Latest revision as of 23:01, 6 June 2008

Transceiver

This block provides a level of abstraction between the precise CP2200/1 interface and a generalized interface seen by the internal blocks of the FPGA. This eliminates a need for the internal workings of the FPGA to be aware of the timing of the interface; they simply order a start of transfer and wait for notification of the transfer's completion. The transceiver for its part initiates a read or write conversation with the CP2200/1 over the multiplex Intel bus upon request from the internals and returns data, if applicable, along with a "Done" pulse at the end of the conversation.

This unit serves as a bridge between the Ethernet Controller chip and the FPGA in terms of timing as well. The latter is run at the rate of its slowest client: the Temperature sensor which has a top recommended clock rate of 10 MHz. Given that CP2200/1 prefers 20 MHz, it was resolved that the FPGA will run on a 5 MHz clock subdivided from the Ethernet Controller's. The transceiver performs this subdivision and ensures data latching on the external and internal buses, as shown in the adjacent diagram.

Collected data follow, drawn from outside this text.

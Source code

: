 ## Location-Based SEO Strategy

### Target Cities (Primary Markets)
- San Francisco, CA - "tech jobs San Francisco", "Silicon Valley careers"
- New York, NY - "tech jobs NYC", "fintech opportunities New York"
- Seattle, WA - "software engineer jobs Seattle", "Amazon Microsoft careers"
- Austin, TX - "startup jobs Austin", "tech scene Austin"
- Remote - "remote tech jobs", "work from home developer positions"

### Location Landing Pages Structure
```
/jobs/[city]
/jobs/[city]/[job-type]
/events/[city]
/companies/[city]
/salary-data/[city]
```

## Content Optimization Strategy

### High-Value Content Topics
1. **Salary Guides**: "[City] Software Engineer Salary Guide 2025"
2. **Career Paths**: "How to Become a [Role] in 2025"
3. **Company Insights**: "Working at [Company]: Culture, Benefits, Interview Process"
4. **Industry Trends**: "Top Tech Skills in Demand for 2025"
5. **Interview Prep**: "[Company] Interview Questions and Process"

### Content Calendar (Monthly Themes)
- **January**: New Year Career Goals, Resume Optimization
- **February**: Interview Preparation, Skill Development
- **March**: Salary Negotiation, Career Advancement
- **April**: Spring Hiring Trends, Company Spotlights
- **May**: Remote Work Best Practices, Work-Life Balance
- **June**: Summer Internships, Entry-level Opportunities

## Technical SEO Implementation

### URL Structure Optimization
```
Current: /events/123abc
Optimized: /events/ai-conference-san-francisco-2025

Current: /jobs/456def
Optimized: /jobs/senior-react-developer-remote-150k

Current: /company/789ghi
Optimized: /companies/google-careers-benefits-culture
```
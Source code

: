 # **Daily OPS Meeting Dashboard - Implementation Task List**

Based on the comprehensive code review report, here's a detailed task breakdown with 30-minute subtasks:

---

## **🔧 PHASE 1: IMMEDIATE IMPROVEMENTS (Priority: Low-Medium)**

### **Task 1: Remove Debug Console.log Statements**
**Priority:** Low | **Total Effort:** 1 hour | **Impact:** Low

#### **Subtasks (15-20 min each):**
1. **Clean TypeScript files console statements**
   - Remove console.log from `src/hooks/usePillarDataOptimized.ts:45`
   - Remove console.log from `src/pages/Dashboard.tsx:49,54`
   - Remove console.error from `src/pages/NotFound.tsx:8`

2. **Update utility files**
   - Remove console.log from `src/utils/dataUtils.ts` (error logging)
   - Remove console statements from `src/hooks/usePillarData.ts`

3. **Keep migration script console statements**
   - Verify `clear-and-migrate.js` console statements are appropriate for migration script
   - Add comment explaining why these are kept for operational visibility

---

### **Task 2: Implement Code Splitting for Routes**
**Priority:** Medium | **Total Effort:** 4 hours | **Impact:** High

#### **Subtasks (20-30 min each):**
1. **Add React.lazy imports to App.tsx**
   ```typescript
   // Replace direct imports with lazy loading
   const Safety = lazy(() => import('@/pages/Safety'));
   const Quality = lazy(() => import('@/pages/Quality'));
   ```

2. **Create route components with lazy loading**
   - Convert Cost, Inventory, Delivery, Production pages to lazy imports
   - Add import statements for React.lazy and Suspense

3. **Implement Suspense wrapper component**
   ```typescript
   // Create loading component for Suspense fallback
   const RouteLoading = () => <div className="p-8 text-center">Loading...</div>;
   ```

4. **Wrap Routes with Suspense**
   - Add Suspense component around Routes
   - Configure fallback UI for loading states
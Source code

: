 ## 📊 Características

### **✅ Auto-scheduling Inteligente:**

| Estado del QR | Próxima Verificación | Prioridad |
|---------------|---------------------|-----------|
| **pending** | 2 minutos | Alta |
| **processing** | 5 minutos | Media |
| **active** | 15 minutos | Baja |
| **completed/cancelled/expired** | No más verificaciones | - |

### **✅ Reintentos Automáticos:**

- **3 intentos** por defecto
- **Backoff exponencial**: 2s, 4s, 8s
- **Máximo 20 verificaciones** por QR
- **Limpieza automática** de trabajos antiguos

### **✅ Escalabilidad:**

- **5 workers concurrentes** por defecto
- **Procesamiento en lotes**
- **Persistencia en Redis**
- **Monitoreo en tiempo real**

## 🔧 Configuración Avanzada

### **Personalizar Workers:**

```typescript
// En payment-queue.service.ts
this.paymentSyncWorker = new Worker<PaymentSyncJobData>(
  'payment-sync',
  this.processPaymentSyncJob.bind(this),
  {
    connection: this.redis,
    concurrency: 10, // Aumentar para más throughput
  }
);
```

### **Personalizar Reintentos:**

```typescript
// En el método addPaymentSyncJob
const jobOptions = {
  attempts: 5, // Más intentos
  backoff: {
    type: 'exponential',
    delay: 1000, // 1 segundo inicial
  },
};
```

Multiplexed Intel Bus and internal I/O timing scheme enforced by FPGA clocks


Programming Details

Clock subdivision from 20 MHz to 5 MHz is done in a straightforward with a counter.

The timing of the Muxed Intel bus conversation with the EC is nicely metered out by the 20 MHz clock. Each half-wave of the fast clock is 25 ns, which turns out to be a convenient multiple with which to count off the required waiting periods. The module has been written carefully to satisfy the timing requirements outlined in the EC manual. As seen in the figure, the entire conversation turns out to take only two slow clock cycles, making the delay for the FPGA internals negligible.

Ports

  • Clk: [in] clock
  • Rst: [in] asynchronous reset
  • fClk: [in] "fast" - 20 MHz board clock
  • Clk: [out] "slow" - subdivided 5 MHz internal FPGA clock (satisfies Temp. sensor's <10 MHz requirement)
  • Rst: [in] asynchronous reset

Multiplexed Intel bus lines - EC interface

  • ALE: [out] conversation-start flag
  • AD : [inout] two-way 8-bit address and data bus
  • iRD: [out] active-low read flag
  • iWR: [out] active-low write flag

FPGA-Internal input lines

  • TxRx_Go: [in] "Go" signal to read/write an EC control register byte
  • TxRx_RiW: [in] active-high read, active-low write flag
  • TxRx_Ain: [in] 8-bit address of EC control register
  • TxRx_Din: [in] 8-bit write data for EC control register
  • TxRx_Dout: [out] 8-bit data bus carrying returned value from EC
  • TxRx_Done: [out] "Done" signal